Every line containing the word "FriendFinder" is to be copied from the data below.

:: Material provided

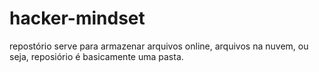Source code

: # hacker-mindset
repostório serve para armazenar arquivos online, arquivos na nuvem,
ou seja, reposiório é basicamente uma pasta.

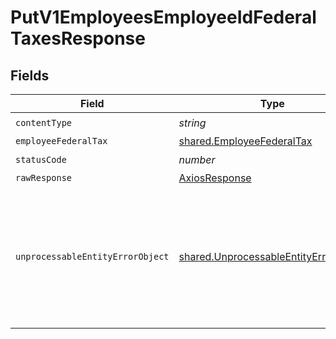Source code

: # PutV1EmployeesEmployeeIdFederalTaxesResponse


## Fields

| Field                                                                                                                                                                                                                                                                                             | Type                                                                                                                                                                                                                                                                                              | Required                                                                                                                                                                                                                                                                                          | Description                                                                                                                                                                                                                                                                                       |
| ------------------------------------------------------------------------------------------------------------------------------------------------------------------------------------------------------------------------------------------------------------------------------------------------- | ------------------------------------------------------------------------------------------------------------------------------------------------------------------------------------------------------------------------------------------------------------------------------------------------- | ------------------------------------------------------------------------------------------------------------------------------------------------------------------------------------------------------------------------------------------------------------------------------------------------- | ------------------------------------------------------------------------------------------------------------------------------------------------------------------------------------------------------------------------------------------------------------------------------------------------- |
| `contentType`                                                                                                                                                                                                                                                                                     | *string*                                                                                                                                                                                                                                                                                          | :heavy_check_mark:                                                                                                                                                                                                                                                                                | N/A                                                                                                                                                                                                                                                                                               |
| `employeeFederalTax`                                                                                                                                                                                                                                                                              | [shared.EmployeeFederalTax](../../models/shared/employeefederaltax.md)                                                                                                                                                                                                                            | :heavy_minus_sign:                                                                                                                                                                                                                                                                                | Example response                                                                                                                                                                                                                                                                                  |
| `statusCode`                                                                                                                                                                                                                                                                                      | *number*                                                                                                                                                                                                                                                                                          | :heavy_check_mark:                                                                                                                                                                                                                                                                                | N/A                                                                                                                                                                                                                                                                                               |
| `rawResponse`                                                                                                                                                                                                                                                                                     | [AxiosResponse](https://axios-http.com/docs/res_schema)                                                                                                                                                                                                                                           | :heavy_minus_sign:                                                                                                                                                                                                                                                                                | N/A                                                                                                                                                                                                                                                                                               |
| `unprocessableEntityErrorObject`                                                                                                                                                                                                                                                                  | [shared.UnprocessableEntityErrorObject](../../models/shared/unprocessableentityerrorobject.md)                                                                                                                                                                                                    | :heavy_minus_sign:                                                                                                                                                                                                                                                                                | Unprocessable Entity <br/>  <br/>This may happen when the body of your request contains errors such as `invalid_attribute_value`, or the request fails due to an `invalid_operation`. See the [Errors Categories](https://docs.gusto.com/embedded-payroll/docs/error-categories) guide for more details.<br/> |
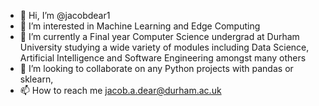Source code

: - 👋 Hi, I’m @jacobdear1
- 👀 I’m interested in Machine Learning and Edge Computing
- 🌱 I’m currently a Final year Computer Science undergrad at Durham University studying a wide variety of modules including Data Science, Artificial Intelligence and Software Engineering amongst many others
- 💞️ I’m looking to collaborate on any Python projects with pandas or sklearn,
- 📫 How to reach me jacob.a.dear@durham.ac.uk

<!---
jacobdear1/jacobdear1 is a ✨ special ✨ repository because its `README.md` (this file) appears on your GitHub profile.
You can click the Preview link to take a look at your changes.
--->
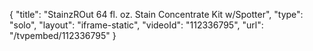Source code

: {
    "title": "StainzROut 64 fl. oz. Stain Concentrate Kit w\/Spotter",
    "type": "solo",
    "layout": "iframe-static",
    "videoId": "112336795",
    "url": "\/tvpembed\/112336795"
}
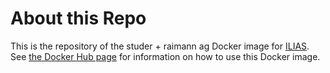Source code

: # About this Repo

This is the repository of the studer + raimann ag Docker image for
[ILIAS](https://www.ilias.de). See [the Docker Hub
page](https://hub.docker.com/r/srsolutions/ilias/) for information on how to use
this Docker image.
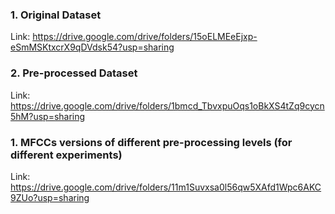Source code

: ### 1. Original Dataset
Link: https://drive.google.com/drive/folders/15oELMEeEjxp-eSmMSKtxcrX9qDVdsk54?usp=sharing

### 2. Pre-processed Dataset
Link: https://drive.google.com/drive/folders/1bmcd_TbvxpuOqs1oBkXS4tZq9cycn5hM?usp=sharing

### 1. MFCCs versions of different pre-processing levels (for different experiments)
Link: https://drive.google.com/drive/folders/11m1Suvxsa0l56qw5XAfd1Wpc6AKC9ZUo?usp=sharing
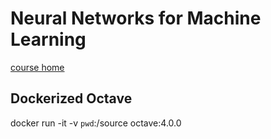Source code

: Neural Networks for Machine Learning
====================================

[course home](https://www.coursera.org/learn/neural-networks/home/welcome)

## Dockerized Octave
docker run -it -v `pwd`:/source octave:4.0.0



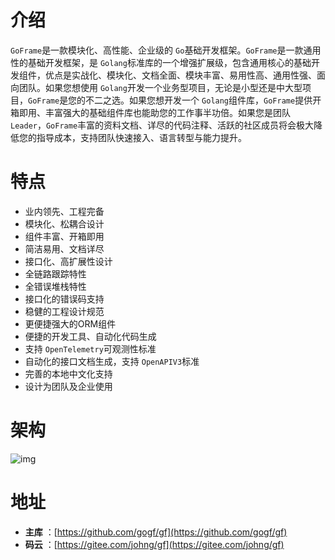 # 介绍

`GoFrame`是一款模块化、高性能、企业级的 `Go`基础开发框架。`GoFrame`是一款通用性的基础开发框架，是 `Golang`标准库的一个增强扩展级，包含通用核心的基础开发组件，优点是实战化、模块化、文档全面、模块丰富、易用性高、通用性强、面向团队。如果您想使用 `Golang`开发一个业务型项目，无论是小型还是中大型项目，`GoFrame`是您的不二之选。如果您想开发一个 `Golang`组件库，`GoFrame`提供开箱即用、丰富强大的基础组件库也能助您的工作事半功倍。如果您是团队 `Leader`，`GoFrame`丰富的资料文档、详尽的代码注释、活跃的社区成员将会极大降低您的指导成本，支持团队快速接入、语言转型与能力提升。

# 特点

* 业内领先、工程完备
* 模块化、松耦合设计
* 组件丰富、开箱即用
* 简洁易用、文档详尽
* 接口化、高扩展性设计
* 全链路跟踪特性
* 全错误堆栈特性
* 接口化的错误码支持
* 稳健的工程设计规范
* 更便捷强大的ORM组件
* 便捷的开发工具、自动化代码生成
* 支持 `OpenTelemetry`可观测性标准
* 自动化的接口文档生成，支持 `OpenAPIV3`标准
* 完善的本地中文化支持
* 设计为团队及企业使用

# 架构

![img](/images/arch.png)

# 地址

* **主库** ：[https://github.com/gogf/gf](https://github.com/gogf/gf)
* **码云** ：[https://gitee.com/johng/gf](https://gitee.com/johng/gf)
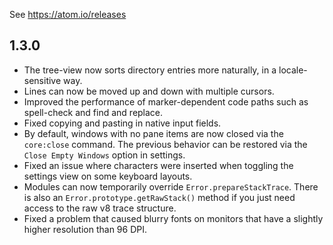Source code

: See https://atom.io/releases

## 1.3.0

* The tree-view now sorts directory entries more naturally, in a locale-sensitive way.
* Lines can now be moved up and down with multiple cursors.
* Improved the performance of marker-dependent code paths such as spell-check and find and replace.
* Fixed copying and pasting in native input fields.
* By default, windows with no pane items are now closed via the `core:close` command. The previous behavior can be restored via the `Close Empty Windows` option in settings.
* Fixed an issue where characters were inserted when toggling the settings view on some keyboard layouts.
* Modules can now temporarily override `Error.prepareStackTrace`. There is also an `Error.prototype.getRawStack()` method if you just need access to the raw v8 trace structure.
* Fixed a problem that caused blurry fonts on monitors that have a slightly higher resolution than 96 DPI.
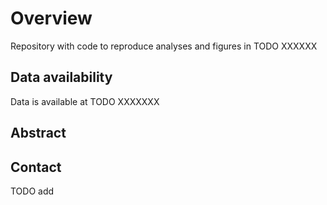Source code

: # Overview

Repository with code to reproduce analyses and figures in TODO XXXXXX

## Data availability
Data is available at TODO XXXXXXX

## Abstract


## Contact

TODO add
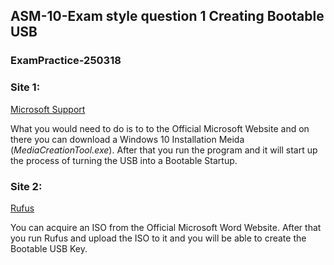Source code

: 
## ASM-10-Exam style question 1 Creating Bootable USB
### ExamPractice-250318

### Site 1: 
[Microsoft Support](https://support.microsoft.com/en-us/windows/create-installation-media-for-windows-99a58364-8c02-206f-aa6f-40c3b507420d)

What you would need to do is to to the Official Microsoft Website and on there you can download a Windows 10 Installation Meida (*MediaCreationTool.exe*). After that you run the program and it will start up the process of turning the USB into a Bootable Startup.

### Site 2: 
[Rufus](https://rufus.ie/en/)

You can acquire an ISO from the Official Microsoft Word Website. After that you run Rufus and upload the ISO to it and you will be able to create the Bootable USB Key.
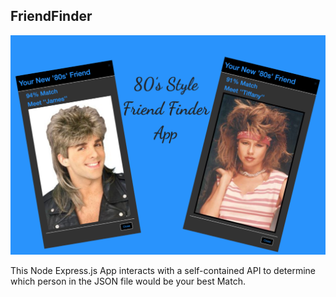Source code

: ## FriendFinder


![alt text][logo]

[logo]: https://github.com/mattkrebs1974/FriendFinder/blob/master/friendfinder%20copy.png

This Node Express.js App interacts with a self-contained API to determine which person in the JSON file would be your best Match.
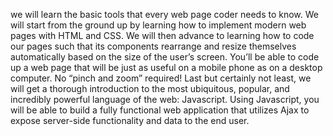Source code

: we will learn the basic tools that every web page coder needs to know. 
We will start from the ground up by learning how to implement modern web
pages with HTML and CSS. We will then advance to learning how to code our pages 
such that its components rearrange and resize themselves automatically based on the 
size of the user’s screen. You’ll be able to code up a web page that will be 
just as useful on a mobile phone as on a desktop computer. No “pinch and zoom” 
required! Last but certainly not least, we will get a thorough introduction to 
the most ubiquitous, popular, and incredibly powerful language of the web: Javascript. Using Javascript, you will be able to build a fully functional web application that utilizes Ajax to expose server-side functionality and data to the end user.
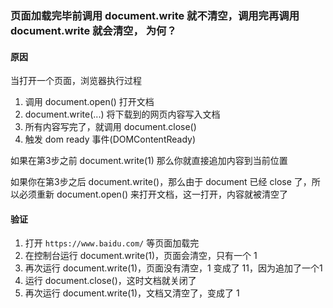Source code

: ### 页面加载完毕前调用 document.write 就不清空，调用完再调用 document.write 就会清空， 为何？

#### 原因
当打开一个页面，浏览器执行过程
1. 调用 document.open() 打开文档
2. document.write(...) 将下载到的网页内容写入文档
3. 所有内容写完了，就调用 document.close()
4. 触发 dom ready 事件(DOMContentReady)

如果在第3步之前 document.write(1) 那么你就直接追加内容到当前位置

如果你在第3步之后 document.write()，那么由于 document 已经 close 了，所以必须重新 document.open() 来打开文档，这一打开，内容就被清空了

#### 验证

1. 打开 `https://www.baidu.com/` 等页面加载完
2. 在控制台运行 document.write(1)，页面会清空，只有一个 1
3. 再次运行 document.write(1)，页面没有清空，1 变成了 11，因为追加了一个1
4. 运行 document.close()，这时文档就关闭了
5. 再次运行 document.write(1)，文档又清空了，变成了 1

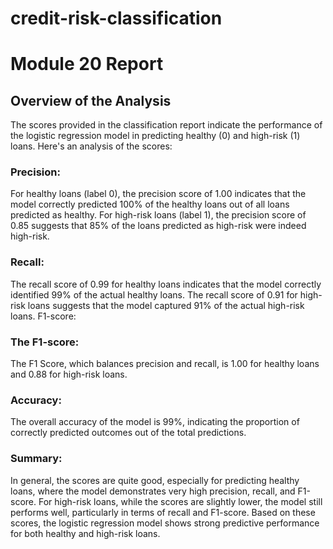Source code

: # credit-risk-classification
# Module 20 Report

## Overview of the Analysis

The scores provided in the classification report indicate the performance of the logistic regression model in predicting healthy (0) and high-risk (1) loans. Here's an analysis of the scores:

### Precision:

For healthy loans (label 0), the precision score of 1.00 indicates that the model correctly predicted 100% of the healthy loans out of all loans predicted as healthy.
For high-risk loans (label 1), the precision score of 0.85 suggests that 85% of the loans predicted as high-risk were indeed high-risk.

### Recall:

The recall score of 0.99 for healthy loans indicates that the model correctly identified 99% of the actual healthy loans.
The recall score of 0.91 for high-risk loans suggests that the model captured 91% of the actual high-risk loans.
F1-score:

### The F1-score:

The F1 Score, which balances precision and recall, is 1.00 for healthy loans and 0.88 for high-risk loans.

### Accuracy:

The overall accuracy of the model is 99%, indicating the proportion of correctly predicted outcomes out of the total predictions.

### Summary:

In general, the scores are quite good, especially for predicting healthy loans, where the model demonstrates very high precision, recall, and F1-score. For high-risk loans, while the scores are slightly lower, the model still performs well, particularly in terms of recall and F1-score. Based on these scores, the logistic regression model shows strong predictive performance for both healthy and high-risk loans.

::::

Your response >>
: ## FriendFinder
[logo]: https://github.com/mattkrebs1974/FriendFinder/blob/master/friendfinder%20copy.png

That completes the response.